Puede ser simple hacer desaparecer la primavera que nos dice ven y que luego ni tan siquiera nos ofrece una flor, o su fruto. Mirar atrás, a lo que estamos viviendo y que tenemos al alcance de la mano, al alcance de la respiración, de los sueños. Mirar los trozos del muro propio, que esparcidos a nuestro alrededor, han dejado de contener el ansia, la pasión, la mirada. Oprimir el botón que generará la voraz independencia del deseo sin rostro, de la palabra callada. Partir entre lágrimas el destello falso de una pupila pixelática, de un cuerpo erguido para hacernos caer.

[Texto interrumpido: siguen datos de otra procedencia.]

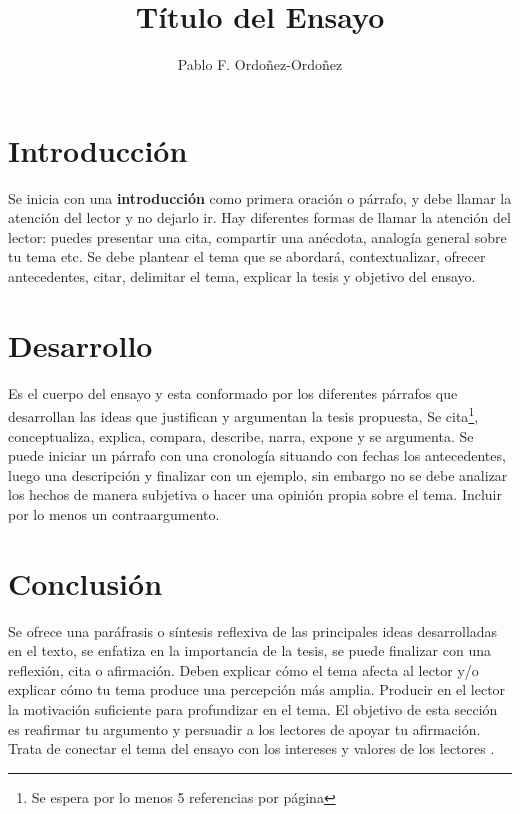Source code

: \documentclass[a4paper,12pt]{article}
\title{Título del Ensayo}
\author[1]{
  Pablo F. Ordoñez-Ordoñez \orcid{0000-0001-8079-7694} 
}
\affil[1]{Universidad Nacional de Loja, Ecuador, Facultad de Energía, CIS, Análisis y Diseño de Sistemas, profesor \href{mailto:pfordonez@unl.edu.ec}{pfordonez@unl.edu.ec}}
\begin{document}
\maketitle

\section{Introducción}

Se inicia con una \textbf{introducción} como primera oración o párrafo, y debe llamar la atención del lector y no dejarlo ir. Hay diferentes formas de llamar la atención del lector: puedes presentar una cita,  compartir una anécdota, analogía general sobre tu tema etc. Se debe plantear el tema que se abordará, contextualizar, ofrecer antecedentes, citar, delimitar el tema, explicar la tesis y objetivo del ensayo.

\section{Desarrollo}
Es el cuerpo del ensayo y esta conformado por los diferentes párrafos que desarrollan las ideas que justifican y argumentan la tesis propuesta, Se cita\footnote{Se espera por lo menos 5 referencias por página}, conceptualiza, explica, compara, describe, narra, expone y se argumenta. Se puede iniciar un párrafo con una cronología situando con fechas los antecedentes, luego una descripción y finalizar con un ejemplo, sin embargo no se debe analizar los hechos de manera subjetiva o hacer una opinión propia sobre el tema. Incluir por lo menos un contraargumento. 

\section{Conclusión}
Se ofrece una paráfrasis o síntesis reflexiva de las principales ideas desarrolladas en el texto, se enfatiza en la importancia de la tesis, se puede finalizar con una reflexión, cita o afirmación. Deben explicar cómo el tema afecta al lector y/o explicar cómo tu tema produce una percepción más amplia. Producir en el lector la motivación suficiente para profundizar en el tema. El objetivo de esta sección es reafirmar tu argumento y persuadir a los lectores de apoyar tu afirmación. Trata de conectar el tema del ensayo con los intereses y valores de los lectores \cite{youArg} \cite{web1}.


\medskip


\end{document}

Romper como mi amiga Xiomara el grito en plena mañana de noviembre. Romperlo en la noche, en el mediodía, en la abrupta madrugada de silencio. Sin miedos. No hay soledad en la mirada de nuestros ojos. No hay que encerrase en la pesadumbre de las horas, de las manos hartas de hacer. Detrás del muro derribado está la felicidad, lo sabemos. Están los hombres tomados de la mano. Está el querer desesperadamente sereno, sin evasiones. Está la resurrección del simple desvelo del amor, y el camino. Tomar las picas, alzarlas... golpear.

Alerta sobre la palabra

Estar varios días con el ordenador en el taller de reparación ha sido todo un lujo... ¿por qué? Sencillo de explicar: me ha permitido recuperar el placer de las palabras en mis manos y el duro empeño de conquistar la caligrafía exacta para decir cosas.
Cuando tecleamos, entiéndase la gran diferencia entre teclear y escribir, las letras aparecen unas tras otras, y se agrupan en su intención de decir algo. Al escribir, cada letra dibujada aporta a la palabra su pequeño sentimiento; así podemos descubrir en las palabras diferentes emociones. Es entonces cuando el trazo se hace firme y decidido, o titubeante y frágil. Es cuando adivinamos el verdadero significado de la palabra recuerdo, del abrazo suspendido en el espacio que no podemos recorrer, o simplemente cuando sin labios, ni ojos, ni voz, nuestra sonrisa es la más sincera. Escribir palabras exactas no es un don, sólo hace falta que nuestras manos den forma a nuestros reales sentimientos. Es intentar escribir sobre un trozo de papel las palabras amigo, te amo, siempre. Esto es lo importante.
He aprovechado en estos días para escribir a la persona que amo, y estoy seguro de que podrá leer mi amorosa serenidad y mi necesidad infalible de su vientre, de sus manos y del olor de su cuerpo revuelto entre mis sábanas. Quiero que al leerme deletree mi "incondicionalidad".
Además, hay algo que quiero convertir en una revindicación: es necesario recuperar los pequeños cajones de los escritorios para guardar las palabras escritas, los econdrijos reservados para las cartas de los amantes más anónimos. Estos son los verdaderos archivos de la memoria, los que nos hacen palpar y sentir que existimos, y que las palabras tienen dueños. Dejar que nos pertenezcan libremente, en el corazón de las cosas, como han pertenecido a las manos que les dieron origen y forma. Con tachaduras y borrones, con letras erradas, con pasión. Sacar el amor de los acumulables megabytes de la tristeza, y escribir. Escribir con trazo fuerte te espero. Rasgar la hoja cuando la palabra dolor nos destroce las ilusiones. Partir puntas de olvidados lápices y plumillas cuando la palabra felicidad se dibuje en el papel para siempre.
Sé que en breve la rutina, la comodidad y el qué voy a hacer, me llevarán a teclear palabras nuevamente, pero me prometo disfrutar y vivir la palabra escrita con su dolor en los nudillos y mi satisfacción en la mirada.
Es una pena que no puedan ustedes leer la forma de estas, mis palabras, que por cierto entregaré manuscritas a la persona que amo. Podrían sentir cómo se hace gigante e inconfundible mi letra cuendo le escribo te quiero.